> _WHAT YOU HAVE TO DO_
Keep each entry exactly as written when you repeat it, and skip the images.

= = = = = = =

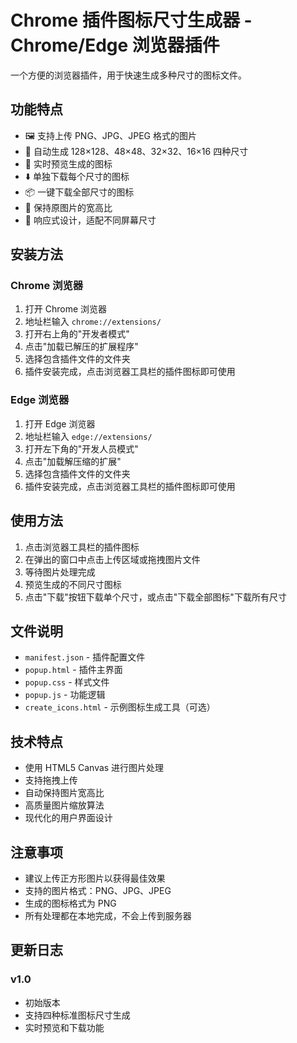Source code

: # Chrome 插件图标尺寸生成器 - Chrome/Edge 浏览器插件

一个方便的浏览器插件，用于快速生成多种尺寸的图标文件。

## 功能特点

- 🖼️ 支持上传 PNG、JPG、JPEG 格式的图片
- 📏 自动生成 128×128、48×48、32×32、16×16 四种尺寸
- 👀 实时预览生成的图标
- ⬇️ 单独下载每个尺寸的图标
- 📦 一键下载全部尺寸的图标
- 🎨 保持原图片的宽高比
- 📱 响应式设计，适配不同屏幕尺寸

## 安装方法

### Chrome 浏览器

1. 打开 Chrome 浏览器
2. 地址栏输入 `chrome://extensions/`
3. 打开右上角的"开发者模式"
4. 点击"加载已解压的扩展程序"
5. 选择包含插件文件的文件夹
6. 插件安装完成，点击浏览器工具栏的插件图标即可使用

### Edge 浏览器

1. 打开 Edge 浏览器
2. 地址栏输入 `edge://extensions/`
3. 打开左下角的"开发人员模式"
4. 点击"加载解压缩的扩展"
5. 选择包含插件文件的文件夹
6. 插件安装完成，点击浏览器工具栏的插件图标即可使用

## 使用方法

1. 点击浏览器工具栏的插件图标
2. 在弹出的窗口中点击上传区域或拖拽图片文件
3. 等待图片处理完成
4. 预览生成的不同尺寸图标
5. 点击"下载"按钮下载单个尺寸，或点击"下载全部图标"下载所有尺寸

## 文件说明

- `manifest.json` - 插件配置文件
- `popup.html` - 插件主界面
- `popup.css` - 样式文件
- `popup.js` - 功能逻辑
- `create_icons.html` - 示例图标生成工具（可选）

## 技术特点

- 使用 HTML5 Canvas 进行图片处理
- 支持拖拽上传
- 自动保持图片宽高比
- 高质量图片缩放算法
- 现代化的用户界面设计

## 注意事项

- 建议上传正方形图片以获得最佳效果
- 支持的图片格式：PNG、JPG、JPEG
- 生成的图标格式为 PNG
- 所有处理都在本地完成，不会上传到服务器

## 更新日志

### v1.0

- 初始版本
- 支持四种标准图标尺寸生成
- 实时预览和下载功能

= = = = = = =

> _SOLUTION FOR THIS TASK_
Source code

: # Chrome 插件图标尺寸生成器 - Chrome/Edge 浏览器插件

一个方便的浏览器插件，用于快速生成多种尺寸的图标文件。

## 功能特点

- 🖼️ 支持上传 PNG、JPG、JPEG 格式的图片
- 📏 自动生成 128×128、48×48、32×32、16×16 四种尺寸
- 👀 实时预览生成的图标
- ⬇️ 单独下载每个尺寸的图标
- 📦 一键下载全部尺寸的图标
- 🎨 保持原图片的宽高比
- 📱 响应式设计，适配不同屏幕尺寸

## 安装方法

### Chrome 浏览器

1. 打开 Chrome 浏览器
2. 地址栏输入 `chrome://extensions/`
3. 打开右上角的"开发者模式"
4. 点击"加载已解压的扩展程序"
5. 选择包含插件文件的文件夹
6. 插件安装完成，点击浏览器工具栏的插件图标即可使用

### Edge 浏览器

1. 打开 Edge 浏览器
2. 地址栏输入 `edge://extensions/`
3. 打开左下角的"开发人员模式"
4. 点击"加载解压缩的扩展"
5. 选择包含插件文件的文件夹
6. 插件安装完成，点击浏览器工具栏的插件图标即可使用

## 使用方法

1. 点击浏览器工具栏的插件图标
2. 在弹出的窗口中点击上传区域或拖拽图片文件
3. 等待图片处理完成
4. 预览生成的不同尺寸图标
5. 点击"下载"按钮下载单个尺寸，或点击"下载全部图标"下载所有尺寸

## 文件说明

- `manifest.json` - 插件配置文件
- `popup.html` - 插件主界面
- `popup.css` - 样式文件
- `popup.js` - 功能逻辑
- `create_icons.html` - 示例图标生成工具（可选）

## 技术特点

- 使用 HTML5 Canvas 进行图片处理
- 支持拖拽上传
- 自动保持图片宽高比
- 高质量图片缩放算法
- 现代化的用户界面设计

## 注意事项

- 建议上传正方形图片以获得最佳效果
- 支持的图片格式：PNG、JPG、JPEG
- 生成的图标格式为 PNG
- 所有处理都在本地完成，不会上传到服务器

## 更新日志

### v1.0

- 初始版本
- 支持四种标准图标尺寸生成
- 实时预览和下载功能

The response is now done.